**What needs to be done:**
Copy out each line of the listing below that contains the word "Administrador".

**Supplied data:**
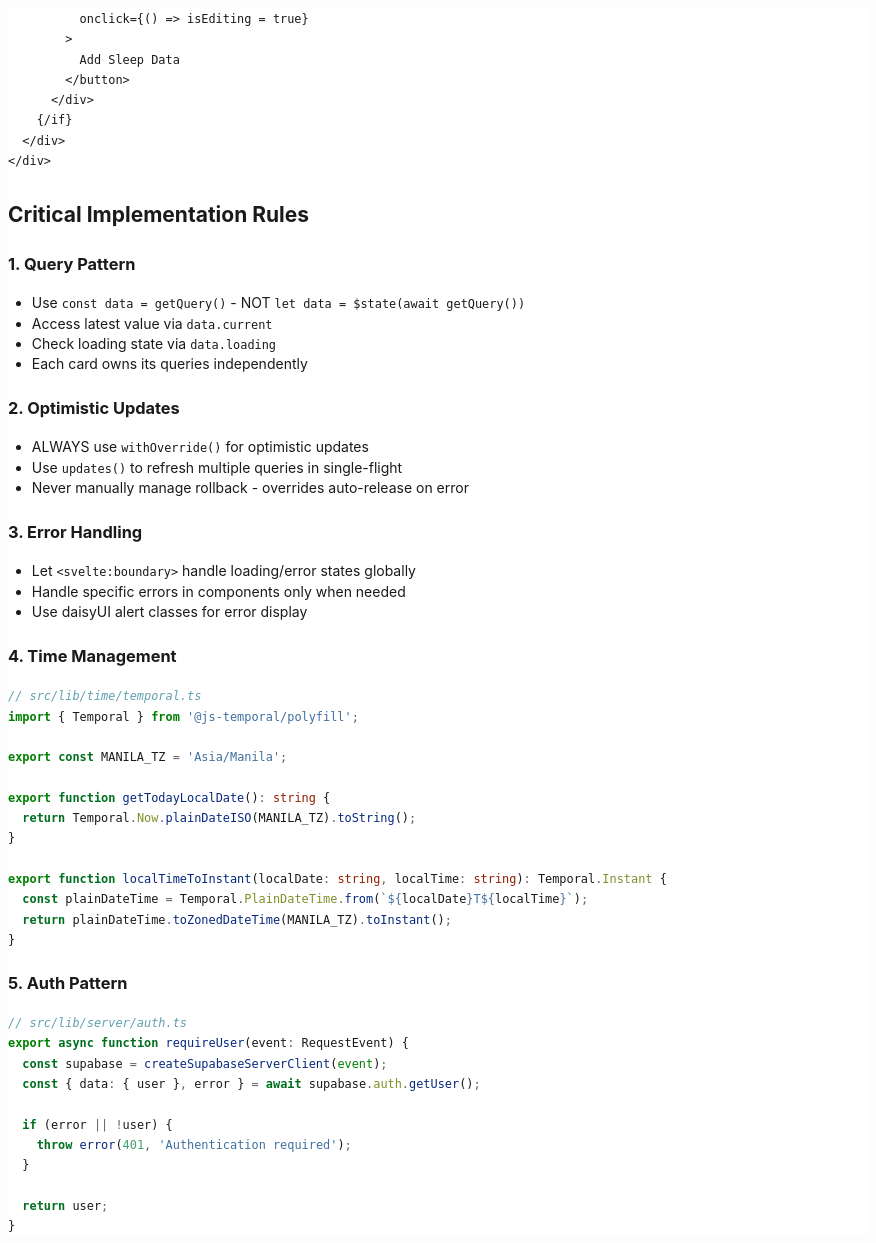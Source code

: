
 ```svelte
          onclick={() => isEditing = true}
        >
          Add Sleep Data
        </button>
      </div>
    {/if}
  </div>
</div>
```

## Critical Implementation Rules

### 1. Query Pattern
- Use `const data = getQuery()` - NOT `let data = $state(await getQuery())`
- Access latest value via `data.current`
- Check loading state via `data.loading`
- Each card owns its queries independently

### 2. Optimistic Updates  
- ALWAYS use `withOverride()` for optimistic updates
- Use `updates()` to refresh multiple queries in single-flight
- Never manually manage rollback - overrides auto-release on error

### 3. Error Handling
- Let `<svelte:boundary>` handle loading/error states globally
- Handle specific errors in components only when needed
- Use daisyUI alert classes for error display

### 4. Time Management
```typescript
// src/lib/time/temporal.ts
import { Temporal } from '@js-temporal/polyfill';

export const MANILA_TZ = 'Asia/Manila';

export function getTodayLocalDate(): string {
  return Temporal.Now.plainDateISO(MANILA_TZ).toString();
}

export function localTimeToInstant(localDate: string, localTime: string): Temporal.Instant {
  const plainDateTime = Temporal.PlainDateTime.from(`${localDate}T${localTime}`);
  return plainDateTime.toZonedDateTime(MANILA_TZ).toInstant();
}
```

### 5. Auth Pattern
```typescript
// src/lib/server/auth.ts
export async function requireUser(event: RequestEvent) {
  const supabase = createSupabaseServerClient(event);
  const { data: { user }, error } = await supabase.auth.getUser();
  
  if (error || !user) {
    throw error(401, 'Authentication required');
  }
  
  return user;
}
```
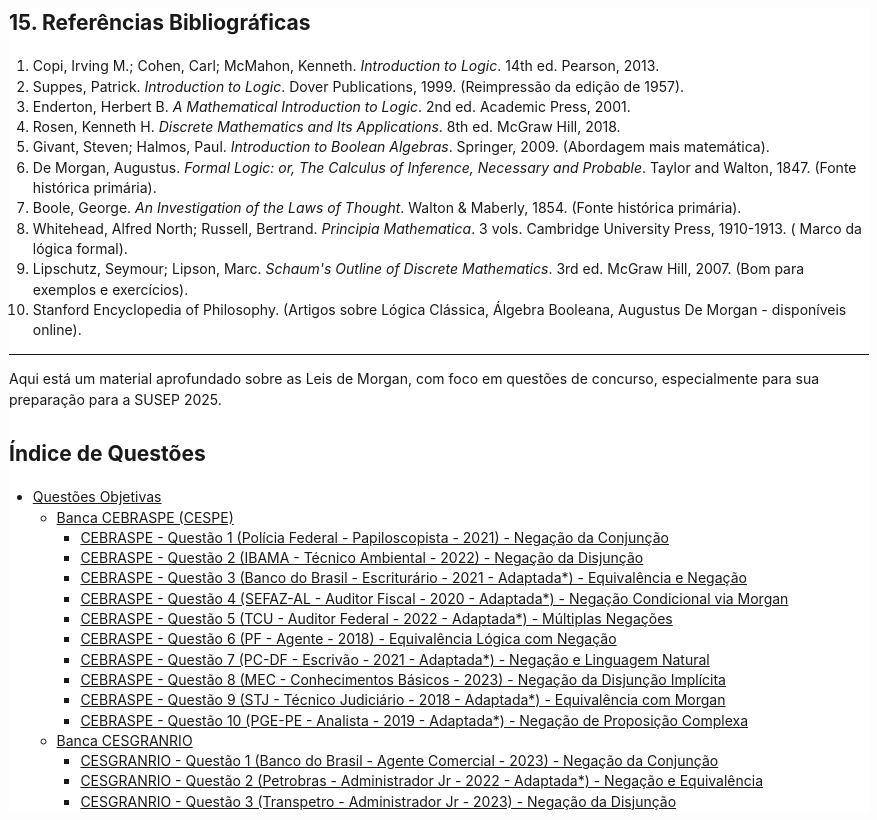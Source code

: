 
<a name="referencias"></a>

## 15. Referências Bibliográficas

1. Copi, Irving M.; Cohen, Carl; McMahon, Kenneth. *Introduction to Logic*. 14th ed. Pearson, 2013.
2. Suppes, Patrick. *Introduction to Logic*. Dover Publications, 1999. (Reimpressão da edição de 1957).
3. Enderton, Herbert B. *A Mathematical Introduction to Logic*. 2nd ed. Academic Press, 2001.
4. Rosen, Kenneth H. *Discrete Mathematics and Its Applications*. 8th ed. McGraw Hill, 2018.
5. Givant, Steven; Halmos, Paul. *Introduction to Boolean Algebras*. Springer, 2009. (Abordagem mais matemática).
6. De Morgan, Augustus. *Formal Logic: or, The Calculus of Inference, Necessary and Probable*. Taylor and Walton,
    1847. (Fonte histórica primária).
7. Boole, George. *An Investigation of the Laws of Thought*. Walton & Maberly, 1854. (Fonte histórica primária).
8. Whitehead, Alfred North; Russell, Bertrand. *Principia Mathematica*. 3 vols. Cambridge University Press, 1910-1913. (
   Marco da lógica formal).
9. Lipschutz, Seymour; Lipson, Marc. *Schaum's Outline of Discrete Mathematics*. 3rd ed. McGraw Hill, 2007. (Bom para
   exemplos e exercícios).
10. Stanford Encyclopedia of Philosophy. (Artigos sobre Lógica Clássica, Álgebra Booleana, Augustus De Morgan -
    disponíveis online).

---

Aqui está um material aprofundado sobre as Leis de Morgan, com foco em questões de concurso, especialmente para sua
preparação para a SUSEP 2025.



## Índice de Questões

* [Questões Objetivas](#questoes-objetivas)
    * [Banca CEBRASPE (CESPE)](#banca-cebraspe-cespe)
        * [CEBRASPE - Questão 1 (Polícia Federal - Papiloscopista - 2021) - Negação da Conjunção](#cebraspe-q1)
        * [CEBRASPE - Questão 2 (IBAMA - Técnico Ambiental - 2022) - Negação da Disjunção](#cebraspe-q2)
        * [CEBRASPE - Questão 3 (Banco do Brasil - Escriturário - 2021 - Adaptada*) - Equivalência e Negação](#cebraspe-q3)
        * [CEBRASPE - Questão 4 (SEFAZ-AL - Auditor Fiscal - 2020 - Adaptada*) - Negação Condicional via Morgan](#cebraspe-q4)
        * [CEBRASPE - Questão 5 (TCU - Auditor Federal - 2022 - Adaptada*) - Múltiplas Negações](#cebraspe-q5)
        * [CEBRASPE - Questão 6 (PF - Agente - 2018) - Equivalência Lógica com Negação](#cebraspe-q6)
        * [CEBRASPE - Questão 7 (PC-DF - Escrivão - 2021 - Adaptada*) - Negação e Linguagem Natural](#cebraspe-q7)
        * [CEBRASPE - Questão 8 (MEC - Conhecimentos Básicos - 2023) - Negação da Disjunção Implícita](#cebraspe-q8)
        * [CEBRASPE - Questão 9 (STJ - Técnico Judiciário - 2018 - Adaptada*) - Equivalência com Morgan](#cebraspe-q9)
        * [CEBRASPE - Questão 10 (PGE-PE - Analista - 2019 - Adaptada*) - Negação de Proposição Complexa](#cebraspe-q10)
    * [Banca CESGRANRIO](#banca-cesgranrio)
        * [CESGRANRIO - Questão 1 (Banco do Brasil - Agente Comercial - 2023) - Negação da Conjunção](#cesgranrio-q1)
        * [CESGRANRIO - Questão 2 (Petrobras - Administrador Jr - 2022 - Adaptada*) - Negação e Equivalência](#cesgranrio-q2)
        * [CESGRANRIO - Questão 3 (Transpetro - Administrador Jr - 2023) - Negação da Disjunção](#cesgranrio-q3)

--

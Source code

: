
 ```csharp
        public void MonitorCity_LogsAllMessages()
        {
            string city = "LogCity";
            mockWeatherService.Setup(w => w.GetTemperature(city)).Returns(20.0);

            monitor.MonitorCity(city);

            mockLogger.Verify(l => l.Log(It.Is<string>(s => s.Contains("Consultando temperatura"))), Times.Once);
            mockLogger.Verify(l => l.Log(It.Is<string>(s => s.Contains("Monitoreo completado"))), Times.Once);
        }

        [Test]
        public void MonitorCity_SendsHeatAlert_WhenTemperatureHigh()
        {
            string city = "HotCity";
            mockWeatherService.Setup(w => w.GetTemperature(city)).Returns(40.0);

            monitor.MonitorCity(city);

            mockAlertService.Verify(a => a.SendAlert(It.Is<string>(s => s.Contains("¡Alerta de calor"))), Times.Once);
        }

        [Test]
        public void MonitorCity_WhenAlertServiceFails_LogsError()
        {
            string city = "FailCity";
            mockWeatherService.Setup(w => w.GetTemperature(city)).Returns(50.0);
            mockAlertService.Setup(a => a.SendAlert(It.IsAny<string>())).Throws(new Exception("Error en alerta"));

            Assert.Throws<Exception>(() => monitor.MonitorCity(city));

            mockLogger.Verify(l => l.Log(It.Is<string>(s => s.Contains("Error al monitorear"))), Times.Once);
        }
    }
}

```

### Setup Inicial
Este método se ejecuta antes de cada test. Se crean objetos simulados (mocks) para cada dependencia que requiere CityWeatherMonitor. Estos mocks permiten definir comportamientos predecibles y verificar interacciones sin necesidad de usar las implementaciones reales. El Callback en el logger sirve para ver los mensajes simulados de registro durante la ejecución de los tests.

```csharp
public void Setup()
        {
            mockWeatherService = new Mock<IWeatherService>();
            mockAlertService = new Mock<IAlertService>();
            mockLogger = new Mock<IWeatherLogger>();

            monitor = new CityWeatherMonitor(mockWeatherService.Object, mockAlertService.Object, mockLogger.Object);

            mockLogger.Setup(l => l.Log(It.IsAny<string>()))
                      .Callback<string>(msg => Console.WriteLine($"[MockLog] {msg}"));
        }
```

* * *

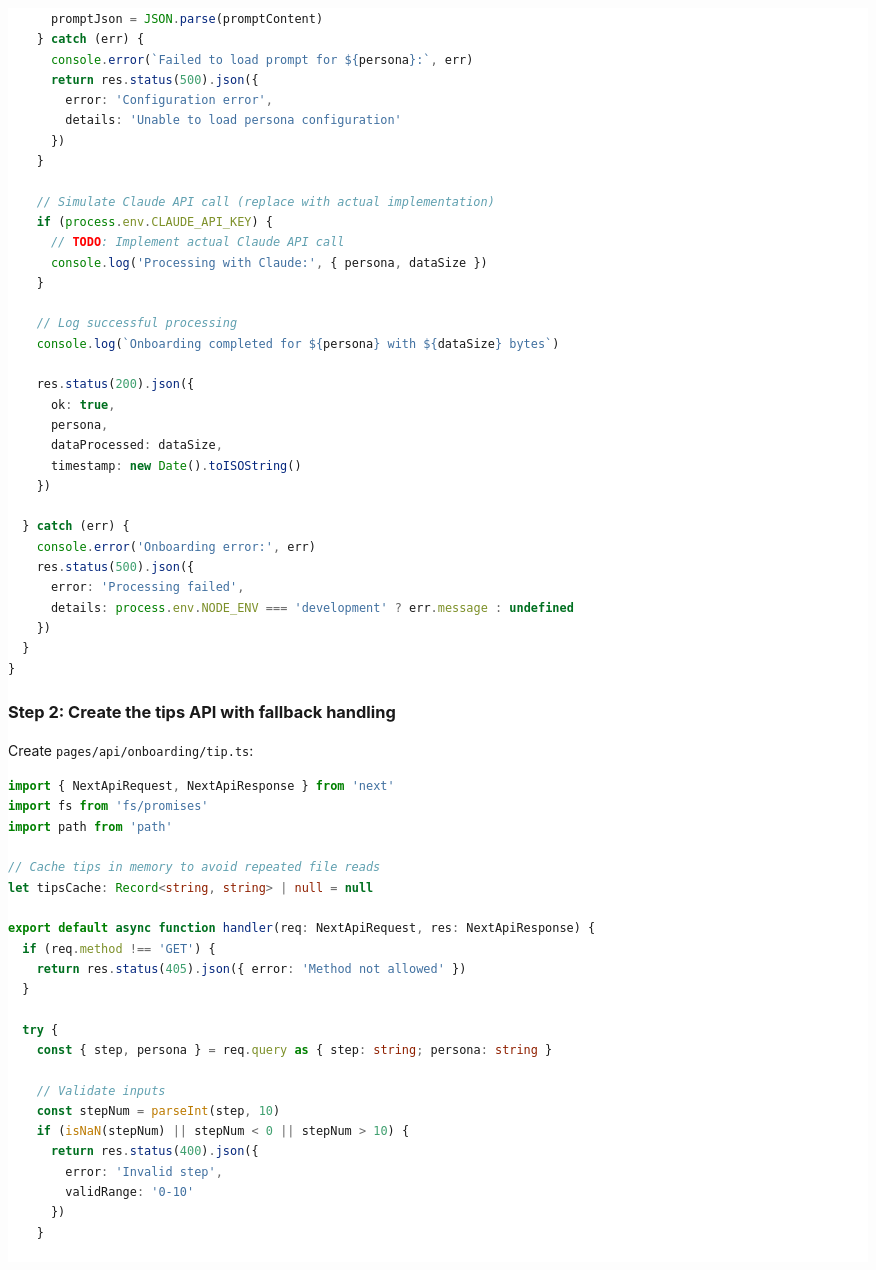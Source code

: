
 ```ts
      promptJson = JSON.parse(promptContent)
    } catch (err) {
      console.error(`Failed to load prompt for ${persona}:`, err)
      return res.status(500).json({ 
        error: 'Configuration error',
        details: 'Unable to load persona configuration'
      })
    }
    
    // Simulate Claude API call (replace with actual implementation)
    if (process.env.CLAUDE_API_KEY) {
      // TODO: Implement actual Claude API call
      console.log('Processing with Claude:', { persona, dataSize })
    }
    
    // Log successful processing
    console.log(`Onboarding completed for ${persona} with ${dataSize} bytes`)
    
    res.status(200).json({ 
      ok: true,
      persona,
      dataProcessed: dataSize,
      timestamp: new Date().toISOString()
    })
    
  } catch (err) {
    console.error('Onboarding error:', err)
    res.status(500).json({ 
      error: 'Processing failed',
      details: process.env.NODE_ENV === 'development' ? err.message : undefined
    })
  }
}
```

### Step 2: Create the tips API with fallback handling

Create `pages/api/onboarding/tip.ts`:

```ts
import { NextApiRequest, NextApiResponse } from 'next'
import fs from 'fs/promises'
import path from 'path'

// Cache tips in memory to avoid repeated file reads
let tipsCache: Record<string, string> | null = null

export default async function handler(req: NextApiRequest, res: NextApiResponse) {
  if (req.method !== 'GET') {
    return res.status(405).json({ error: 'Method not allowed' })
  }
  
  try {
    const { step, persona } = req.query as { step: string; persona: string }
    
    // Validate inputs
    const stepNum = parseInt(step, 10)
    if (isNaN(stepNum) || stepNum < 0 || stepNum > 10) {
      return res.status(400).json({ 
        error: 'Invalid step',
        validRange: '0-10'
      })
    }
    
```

**Result below:**
        * [CESGRANRIO - Questão 2 (Petrobras - Administrador Jr - 2022 - Adaptada*) - Negação e Equivalência](#cesgranrio-q2)
        * [CESGRANRIO - Questão 3 (Transpetro - Administrador Jr - 2023) - Negação da Disjunção](#cesgranrio-q3)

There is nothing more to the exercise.